Al llegar el sábado me vino a la cabeza la viuda Edelmira. Pensé que podía ganar algún dinero con la compra de la casa que le dejó su marido; también obtendría méritos frente a mis superiores en la empresa de bienes raíces. Eso razonaba al levantarme de la cama para desayunar; pero cuando estuve bajo la ducha desnudo y después, al afeitarme, llegué a la conclusión de que, en realidad, quería ver otra vez a la viuda y enterarme de lo que había en los escritos del hombre que la engañó. La curiosidad era mayor que el interés por mi trabajo y el dinero. Lo vi claro en el espejo al rasurarme.
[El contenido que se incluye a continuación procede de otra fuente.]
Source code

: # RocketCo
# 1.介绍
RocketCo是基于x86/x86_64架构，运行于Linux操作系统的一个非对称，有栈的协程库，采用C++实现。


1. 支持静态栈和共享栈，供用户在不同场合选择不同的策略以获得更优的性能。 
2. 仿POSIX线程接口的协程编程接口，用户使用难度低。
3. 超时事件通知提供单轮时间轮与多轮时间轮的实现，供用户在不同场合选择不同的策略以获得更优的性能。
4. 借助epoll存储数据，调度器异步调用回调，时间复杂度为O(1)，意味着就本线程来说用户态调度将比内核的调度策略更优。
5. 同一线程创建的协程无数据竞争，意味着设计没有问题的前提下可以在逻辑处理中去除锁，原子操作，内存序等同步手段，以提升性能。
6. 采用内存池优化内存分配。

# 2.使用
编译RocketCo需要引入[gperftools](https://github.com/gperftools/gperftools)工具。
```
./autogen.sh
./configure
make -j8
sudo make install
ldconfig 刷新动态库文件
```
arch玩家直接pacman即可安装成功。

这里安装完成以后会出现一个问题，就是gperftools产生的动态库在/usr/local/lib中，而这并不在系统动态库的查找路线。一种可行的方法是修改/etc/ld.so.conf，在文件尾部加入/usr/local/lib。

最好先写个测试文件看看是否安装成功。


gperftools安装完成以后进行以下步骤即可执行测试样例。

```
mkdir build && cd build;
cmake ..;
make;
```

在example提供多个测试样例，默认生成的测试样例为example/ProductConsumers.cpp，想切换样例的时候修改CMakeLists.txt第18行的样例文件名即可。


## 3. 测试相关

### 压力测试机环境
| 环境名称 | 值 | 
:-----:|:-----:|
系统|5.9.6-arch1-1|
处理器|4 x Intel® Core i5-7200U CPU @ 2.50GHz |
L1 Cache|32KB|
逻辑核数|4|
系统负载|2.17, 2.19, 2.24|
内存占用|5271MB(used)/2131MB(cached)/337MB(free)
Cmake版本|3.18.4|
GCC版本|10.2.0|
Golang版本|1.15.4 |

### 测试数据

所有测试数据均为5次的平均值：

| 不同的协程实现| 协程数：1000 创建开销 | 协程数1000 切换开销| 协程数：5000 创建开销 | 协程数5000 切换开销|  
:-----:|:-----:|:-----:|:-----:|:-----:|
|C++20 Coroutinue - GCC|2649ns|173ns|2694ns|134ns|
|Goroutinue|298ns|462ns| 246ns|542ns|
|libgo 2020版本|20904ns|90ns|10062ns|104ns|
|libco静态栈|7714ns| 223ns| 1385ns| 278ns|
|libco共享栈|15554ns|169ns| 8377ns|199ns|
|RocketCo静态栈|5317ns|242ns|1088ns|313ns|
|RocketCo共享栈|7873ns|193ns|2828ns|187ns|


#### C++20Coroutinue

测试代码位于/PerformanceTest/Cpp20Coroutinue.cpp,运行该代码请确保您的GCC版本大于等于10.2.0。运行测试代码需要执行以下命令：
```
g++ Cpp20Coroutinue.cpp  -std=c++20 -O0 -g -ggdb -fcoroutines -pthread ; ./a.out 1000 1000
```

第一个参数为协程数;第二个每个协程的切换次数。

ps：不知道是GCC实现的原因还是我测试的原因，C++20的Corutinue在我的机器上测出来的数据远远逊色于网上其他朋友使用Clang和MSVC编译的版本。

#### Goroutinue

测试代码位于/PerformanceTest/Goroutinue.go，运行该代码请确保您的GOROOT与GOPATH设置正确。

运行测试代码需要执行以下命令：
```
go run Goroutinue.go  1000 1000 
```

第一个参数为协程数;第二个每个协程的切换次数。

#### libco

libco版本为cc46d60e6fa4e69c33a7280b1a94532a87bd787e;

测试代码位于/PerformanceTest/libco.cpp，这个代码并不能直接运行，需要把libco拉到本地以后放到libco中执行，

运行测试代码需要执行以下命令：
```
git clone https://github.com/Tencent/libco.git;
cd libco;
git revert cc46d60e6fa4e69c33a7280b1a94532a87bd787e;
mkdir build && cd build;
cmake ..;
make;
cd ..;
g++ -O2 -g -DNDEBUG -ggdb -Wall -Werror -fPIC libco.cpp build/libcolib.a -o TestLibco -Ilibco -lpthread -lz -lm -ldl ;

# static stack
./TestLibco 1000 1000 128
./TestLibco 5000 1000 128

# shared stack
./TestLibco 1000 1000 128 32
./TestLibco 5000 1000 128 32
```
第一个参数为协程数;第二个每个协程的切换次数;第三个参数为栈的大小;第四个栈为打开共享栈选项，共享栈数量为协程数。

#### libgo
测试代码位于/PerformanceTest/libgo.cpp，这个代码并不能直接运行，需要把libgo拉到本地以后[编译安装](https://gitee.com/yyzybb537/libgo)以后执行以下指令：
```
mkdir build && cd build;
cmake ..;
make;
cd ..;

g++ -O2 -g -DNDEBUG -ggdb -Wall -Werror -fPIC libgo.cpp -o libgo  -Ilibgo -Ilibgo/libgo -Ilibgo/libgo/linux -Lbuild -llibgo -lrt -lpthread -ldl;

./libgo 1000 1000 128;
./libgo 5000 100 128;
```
Fui derecho a la calle Colibrí y toqué el timbre de la casa de la viuda; oí de nuevo aquel ruido crujiente y metálico y esperé un rato antes de volver a pulsarlo. Nadie abrió la puerta. Parece que Edelmira no está en la casa, me dije. ¿Habrá ido al supermercado? ¿Quizás al salón de belleza? ¿Tendrá un amante y por eso no abre la puerta? Entonces caminé tres cuadras hasta una plaza de laureles enormes y bancos sin espaldar; los caminos eran todos de gravilla y la yerba mala florecía aquí y allá. En un banco verdoso varios hombres charlaban en medio de intermitentes risotadas.
Uno de ellos, con gorra de cuadros, se levantó y vino hacia mi directamente. ¿Usted estaba hace un momento frente a la casa de la viuda Edelmira? Sí, así es; soy de la oficina de negocios inmobiliarios; ella anunció la venta de su casa en el periódico; ya había venido al comienzo de la semana. Ella debe estar en lo de los curas claretianos; siempre hace donaciones de ropa, enseres de cocina, dinero. Es una mujer decente que se conduele de los necesitados.
Fui muy amigo de su marido; él murió el año pasado de un problema de corazón. Pertenecíamos al mismo club de soft-ball. Era un tipo inteligente que hablaba cosas raras; decía que la vida no termina con la muerte. A veces creo que me acompaña y facilita cosas de trabajo; después de todo, eso mismo predican los padres claretianos. Arnulfo quería escribir sus memorias.